Although Plaintiffs ask this Court to order Defendants to immediately pay these benefits, we find that the award of damages would more appropriately be made after resolution of all issues.
However, with respect to the issue of liquidated damages under the Pennsylvania Wage Payment and Collection Law, Pa. Stat.Ann. tit. 43 § 260.10, we find that there are genuine issues of material fact concerning whether Defendants in "good faith contest[ed] or disput[ed] . . . any wage claim." Pa.Stat.Ann. tit. 43 § 260.10 (1992). Summary judgment must therefore be denied as to this issue. We will reserve judgment on the issue raised by Plaintiffs concerning prejudgment interest on the ERISA benefits (if necessary) and attorneys' fees until a time when all damages are finally determined.
ORDER OF COURT
AND NOW, this 21st day of March, 1995, after careful consideration and for the reasons set forth above,
It is hereby ORDERED that the Motion for Summary Judgment (Docket #: 46) is GRANTED in part and DENIED in part. Specifically, the Motion for Summary Judgment filed by Plaintiffs Bianco, Flaherty, Jones, Laurenzi and Mellon on the issue of Plaintiffs' entitlement to Death and Dismissal Benefits and the amount thereof is DENIED. The Motion for Summary Judgment filed by Plaintiffs Anderson, Bianco, Jones and Laurenzi on the issue of entitlement to vacation pay and bonuses is GRANTED as to Defendant the Pittsburgh Press Company.
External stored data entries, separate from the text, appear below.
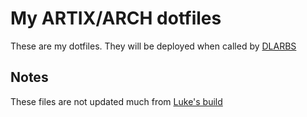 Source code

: # My ARTIX/ARCH dotfiles

These are my dotfiles. They will be deployed when called by [DLARBS](https://github.com/metaversefish/DLARBS)

## Notes

These files are not updated much from [Luke's build](https://github.com/LukeSmithxyz/voidrice)
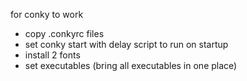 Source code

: for conky to work
- copy .conkyrc files
- set conky start with delay script to run on startup
- install 2 fonts
- set executables (bring all executables in one place)

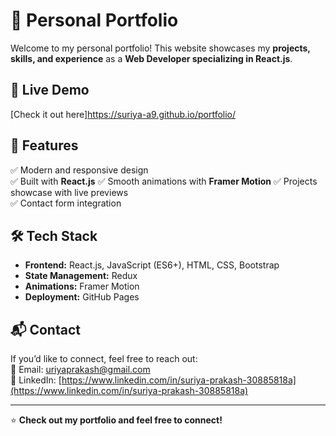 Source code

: # 🚀 Personal Portfolio

Welcome to my personal portfolio! This website showcases my **projects, skills, and experience** as a **Web Developer specializing in React.js**.  

## 🔗 Live Demo  
[Check it out here]https://suriya-a9.github.io/portfolio/

## 📌 Features  
✅ Modern and responsive design  
✅ Built with **React.js**
✅ Smooth animations with **Framer Motion**
✅ Projects showcase with live previews  
✅ Contact form integration  

## 🛠 Tech Stack  
- **Frontend:** React.js, JavaScript (ES6+), HTML, CSS, Bootstrap  
- **State Management:** Redux
- **Animations:** Framer Motion
- **Deployment:** GitHub Pages  

## 📬 Contact  
If you’d like to connect, feel free to reach out:  
📧 Email: [uriyaprakash@gmail.com](mailto:uriyaprakash@gmail.com)  
🔗 LinkedIn: [https://www.linkedin.com/in/suriya-prakash-30885818a](https://www.linkedin.com/in/suriya-prakash-30885818a)  

---

⭐ **Check out my portfolio and feel free to connect!**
It is therefore ORDERED that Plaintiff Anderson is entitled to 4 weeks vacation pay and $420.00 vacation bonus; Plaintiff Bianco is entitled to 3 weeks vacation pay and $420.00 vacation bonus; Plaintiff Jones is entitled to 2 weeks vacation pay and $320.00 vacation bonus; Plaintiff Laurenzi is entitled to 5 weeks vacation pay and $420.00 vacation bonus.
The Motion for Summary Judgment filed by Plaintiffs Anderson, Bianco, Jones and Laurenzi on the issue of liquidated damages under the Pennsylvania Wage Payment and Collection Law, interest and attorneys' fees is DENIED, without prejudice.